Westgate was the most important of the city gates because of its placement on roads leading to London and the rest of Kent. Adult tickets to enter the gate museum are £4, while student and child pricing is slightly less. The narrow 5 flights of stairs within the tower lead you to impressive views of the river and the city, including the cathedral. Located in the same historic building as the Westgate Tower museum are a sophisticated restaurant and a new escape room for an exciting addition to your visit to Canterbury. Please note that escape room tickets may only be reserved online.

9. Westgate Gardens

Finally, enjoy Canterbury like a local in the sprawling Westgate Gardens, a charming riverfront park. Continuing south from the tower, Westgate Gardens follows the flowing River Stour downstream.

Beautiful old stone buildings with colorful flowers inside Westgate Gardens
The Tower House is a beautiful old stone buildings surrounded by colorful flowers during the summer.
See my photos from Canterbury

The gardens provide a relaxing and refreshing opportunity to stop and admire the lovely views lining the waterfront. Enjoy visiting with the ducks that frequent the river and the lush lawns that run adjacent to the river walk. Trees and tulips alike adorn the pathways and multiple bridges allow access to both sides of the river, where historic architecture and lively foliage combine to create a unique and peaceful place to relax and rest at the end of the Canterbury walking tour.

10. St Martin’s & St Augustine Old Churches

Since they are not located in Canterbury old town center, these very old churches do not appear on my Canterbury walking tour map.

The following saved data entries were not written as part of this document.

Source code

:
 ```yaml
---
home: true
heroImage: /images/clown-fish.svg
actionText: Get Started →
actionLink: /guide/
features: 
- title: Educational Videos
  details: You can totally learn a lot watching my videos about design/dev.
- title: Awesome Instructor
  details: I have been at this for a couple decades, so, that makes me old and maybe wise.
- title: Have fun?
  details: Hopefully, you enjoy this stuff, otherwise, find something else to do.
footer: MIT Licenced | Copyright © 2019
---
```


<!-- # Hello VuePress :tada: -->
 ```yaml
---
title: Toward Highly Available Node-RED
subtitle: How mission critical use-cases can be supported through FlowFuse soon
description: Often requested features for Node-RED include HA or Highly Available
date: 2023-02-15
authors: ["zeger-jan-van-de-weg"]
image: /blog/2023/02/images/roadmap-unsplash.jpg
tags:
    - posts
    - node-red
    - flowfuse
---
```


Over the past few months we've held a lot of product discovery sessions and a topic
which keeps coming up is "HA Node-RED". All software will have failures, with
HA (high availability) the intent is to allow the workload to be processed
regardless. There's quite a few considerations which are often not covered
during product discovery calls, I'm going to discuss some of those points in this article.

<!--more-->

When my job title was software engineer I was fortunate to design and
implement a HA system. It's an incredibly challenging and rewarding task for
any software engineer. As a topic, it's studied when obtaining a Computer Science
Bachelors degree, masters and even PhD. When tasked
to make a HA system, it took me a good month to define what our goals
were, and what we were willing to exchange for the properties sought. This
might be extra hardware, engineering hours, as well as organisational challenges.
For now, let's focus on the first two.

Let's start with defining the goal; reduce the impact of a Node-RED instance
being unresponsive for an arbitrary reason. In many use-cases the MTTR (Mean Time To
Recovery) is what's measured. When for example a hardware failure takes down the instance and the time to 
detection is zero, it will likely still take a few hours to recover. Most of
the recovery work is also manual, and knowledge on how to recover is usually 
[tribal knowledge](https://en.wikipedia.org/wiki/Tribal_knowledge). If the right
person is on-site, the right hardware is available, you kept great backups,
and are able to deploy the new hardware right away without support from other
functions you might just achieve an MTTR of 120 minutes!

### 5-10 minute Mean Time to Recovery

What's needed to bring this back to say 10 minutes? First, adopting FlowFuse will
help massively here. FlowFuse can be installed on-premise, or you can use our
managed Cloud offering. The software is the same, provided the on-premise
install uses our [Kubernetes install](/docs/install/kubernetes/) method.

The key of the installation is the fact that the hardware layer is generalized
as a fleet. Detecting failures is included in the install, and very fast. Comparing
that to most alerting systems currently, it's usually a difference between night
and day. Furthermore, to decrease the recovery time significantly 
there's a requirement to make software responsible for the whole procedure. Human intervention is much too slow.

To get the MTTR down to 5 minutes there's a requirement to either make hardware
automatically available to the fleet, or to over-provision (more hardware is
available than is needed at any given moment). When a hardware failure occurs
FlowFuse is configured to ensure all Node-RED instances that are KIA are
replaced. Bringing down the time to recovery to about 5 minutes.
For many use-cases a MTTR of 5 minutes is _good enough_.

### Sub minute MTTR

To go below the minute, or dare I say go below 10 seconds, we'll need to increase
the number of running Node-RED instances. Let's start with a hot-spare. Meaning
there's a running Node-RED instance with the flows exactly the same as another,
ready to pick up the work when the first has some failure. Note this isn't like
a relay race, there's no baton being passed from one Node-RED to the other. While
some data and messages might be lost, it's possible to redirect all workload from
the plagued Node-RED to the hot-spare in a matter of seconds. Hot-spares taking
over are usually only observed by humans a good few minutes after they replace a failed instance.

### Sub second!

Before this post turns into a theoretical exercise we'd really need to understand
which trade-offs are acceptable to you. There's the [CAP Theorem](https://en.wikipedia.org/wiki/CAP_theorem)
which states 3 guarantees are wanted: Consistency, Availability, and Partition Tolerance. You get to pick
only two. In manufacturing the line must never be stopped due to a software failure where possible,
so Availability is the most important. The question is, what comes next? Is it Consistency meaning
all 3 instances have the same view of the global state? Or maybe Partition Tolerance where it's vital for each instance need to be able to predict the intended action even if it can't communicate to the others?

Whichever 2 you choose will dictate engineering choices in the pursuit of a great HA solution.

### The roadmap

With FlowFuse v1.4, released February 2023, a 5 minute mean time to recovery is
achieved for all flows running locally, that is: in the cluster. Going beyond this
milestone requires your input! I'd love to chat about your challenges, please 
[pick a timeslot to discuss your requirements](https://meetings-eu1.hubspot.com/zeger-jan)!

Nevertheless, they are both worth your time to visit as they represent the beginning of Christianity in England.

St Augustine’s Abbey was founded by St Augustine, the first Archbishop of Canterbury, in 598. The abbey’s stunning 14th-century Gothic gatehouse, Fyndon’s Gate is intact.

St Augustine Abbey
St Augustine Abbey
Photo by Immanuel Giel under CC 3.0

Located a bit past the old St Augustine Abbey, St Martin’s Church is the oldest church in the English-speaking world.

St Martin's Church, Canterbury, England.
St Martin’s Church, Canterbury, England.
Photo by Oosoom under CC 3.0

Established around the end of the 6th century St Martin’s Church used even older building materials dating from earlier Roman times.

Is it Worth Visiting Canterbury, England?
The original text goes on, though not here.